(What the exercise asks) The reply must consist of the lines from the first line of the records through the line containing "ψω εἰς τὴν γῆν", copied exactly, with every picture omitted.

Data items

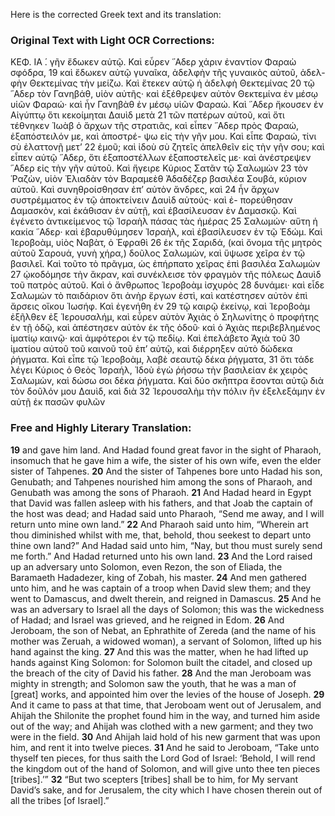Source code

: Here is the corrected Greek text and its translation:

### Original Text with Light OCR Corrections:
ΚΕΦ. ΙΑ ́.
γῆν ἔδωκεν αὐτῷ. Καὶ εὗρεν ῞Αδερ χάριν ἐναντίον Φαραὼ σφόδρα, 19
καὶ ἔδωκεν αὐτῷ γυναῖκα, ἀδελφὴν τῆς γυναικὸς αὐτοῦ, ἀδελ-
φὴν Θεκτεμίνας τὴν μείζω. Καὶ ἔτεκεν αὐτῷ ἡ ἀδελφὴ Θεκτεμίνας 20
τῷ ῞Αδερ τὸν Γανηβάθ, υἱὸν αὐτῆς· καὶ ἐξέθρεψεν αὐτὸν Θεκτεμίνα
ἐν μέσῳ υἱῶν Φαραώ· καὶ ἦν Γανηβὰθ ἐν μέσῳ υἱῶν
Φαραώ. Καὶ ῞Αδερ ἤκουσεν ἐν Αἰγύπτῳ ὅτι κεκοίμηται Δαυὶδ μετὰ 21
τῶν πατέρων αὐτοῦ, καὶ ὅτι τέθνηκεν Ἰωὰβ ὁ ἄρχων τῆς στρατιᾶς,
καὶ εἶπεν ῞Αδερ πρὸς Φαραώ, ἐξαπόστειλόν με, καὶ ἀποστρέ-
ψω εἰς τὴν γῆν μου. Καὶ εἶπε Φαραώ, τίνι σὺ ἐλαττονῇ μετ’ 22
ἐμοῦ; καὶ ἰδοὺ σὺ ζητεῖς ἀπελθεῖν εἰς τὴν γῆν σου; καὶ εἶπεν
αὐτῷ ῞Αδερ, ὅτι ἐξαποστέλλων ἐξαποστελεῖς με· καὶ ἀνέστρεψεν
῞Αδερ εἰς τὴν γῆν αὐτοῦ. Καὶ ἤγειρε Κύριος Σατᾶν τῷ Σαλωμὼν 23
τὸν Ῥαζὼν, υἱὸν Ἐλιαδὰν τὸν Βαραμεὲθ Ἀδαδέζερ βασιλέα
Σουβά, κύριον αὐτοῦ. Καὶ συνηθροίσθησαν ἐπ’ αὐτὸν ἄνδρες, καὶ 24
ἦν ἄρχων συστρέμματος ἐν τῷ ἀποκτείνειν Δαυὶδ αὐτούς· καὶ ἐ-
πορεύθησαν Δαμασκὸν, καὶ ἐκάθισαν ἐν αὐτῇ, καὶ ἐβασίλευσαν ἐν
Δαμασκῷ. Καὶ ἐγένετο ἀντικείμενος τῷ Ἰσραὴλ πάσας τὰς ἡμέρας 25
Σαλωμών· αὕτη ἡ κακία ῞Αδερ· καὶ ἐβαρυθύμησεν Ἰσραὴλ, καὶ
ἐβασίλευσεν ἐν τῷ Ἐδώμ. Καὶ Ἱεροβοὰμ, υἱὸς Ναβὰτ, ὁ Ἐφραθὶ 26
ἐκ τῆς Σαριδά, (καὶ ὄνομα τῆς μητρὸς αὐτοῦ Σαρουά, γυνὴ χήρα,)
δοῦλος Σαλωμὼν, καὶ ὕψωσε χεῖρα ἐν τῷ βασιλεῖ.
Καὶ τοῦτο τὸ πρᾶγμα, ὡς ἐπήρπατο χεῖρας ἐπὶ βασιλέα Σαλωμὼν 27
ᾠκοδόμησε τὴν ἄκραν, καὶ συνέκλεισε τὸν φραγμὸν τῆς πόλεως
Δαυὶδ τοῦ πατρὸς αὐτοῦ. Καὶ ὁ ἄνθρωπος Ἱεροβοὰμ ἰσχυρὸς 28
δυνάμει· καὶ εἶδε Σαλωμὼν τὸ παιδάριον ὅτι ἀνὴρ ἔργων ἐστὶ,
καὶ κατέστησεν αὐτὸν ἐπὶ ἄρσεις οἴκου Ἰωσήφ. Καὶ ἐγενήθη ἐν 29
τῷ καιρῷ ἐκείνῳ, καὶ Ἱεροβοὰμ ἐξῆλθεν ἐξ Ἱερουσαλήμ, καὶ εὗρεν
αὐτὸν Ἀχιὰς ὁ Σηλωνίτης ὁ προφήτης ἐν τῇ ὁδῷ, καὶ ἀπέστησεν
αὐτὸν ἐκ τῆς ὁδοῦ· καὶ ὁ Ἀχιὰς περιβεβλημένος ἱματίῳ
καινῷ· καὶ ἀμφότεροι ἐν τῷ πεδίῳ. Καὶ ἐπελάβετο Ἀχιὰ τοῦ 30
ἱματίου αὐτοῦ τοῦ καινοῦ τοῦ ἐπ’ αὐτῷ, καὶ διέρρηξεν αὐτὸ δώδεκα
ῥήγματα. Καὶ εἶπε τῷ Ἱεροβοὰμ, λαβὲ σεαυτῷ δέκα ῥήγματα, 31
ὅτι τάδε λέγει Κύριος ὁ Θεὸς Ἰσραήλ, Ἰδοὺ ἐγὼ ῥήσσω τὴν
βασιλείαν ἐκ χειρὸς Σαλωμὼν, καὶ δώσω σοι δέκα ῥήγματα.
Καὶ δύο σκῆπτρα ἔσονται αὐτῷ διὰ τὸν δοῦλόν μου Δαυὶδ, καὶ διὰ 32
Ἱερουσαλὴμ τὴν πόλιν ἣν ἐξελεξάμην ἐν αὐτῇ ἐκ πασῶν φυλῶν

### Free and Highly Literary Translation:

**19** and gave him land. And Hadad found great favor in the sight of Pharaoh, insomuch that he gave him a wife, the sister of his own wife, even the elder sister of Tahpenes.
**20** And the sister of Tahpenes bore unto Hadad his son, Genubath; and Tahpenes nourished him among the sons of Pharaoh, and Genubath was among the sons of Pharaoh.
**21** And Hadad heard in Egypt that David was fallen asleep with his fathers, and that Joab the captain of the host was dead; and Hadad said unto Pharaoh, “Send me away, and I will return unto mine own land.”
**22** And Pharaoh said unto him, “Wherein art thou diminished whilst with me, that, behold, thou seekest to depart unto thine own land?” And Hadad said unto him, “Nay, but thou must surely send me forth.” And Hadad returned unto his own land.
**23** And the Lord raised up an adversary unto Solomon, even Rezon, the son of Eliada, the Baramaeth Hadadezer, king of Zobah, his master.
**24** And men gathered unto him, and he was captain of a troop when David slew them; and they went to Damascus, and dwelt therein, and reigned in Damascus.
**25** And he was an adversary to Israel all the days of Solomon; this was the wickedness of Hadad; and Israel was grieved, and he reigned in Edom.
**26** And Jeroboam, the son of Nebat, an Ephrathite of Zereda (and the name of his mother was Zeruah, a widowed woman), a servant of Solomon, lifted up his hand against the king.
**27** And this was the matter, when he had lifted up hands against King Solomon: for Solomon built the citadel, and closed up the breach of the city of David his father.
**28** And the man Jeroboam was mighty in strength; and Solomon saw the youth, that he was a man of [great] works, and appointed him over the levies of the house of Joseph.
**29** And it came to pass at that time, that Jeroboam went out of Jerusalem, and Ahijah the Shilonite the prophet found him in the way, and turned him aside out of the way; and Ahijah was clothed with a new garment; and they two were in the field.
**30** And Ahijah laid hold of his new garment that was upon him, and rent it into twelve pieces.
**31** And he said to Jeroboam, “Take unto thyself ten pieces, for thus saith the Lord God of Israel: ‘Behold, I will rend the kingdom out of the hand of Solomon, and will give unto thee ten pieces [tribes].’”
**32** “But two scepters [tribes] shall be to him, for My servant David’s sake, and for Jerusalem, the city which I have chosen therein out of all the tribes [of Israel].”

(Exercise output)
Source code

: Here is the corrected Greek text and its translation:

### Original Text with Light OCR Corrections:
ΚΕΦ. ΙΑ ́.
γῆν ἔδωκεν αὐτῷ. Καὶ εὗρεν ῞Αδερ χάριν ἐναντίον Φαραὼ σφόδρα, 19
καὶ ἔδωκεν αὐτῷ γυναῖκα, ἀδελφὴν τῆς γυναικὸς αὐτοῦ, ἀδελ-
φὴν Θεκτεμίνας τὴν μείζω. Καὶ ἔτεκεν αὐτῷ ἡ ἀδελφὴ Θεκτεμίνας 20
τῷ ῞Αδερ τὸν Γανηβάθ, υἱὸν αὐτῆς· καὶ ἐξέθρεψεν αὐτὸν Θεκτεμίνα
ἐν μέσῳ υἱῶν Φαραώ· καὶ ἦν Γανηβὰθ ἐν μέσῳ υἱῶν
Φαραώ. Καὶ ῞Αδερ ἤκουσεν ἐν Αἰγύπτῳ ὅτι κεκοίμηται Δαυὶδ μετὰ 21
τῶν πατέρων αὐτοῦ, καὶ ὅτι τέθνηκεν Ἰωὰβ ὁ ἄρχων τῆς στρατιᾶς,
καὶ εἶπεν ῞Αδερ πρὸς Φαραώ, ἐξαπόστειλόν με, καὶ ἀποστρέ-
ψω εἰς τὴν γῆν μου. Καὶ εἶπε Φαραώ, τίνι σὺ ἐλαττονῇ μετ’ 22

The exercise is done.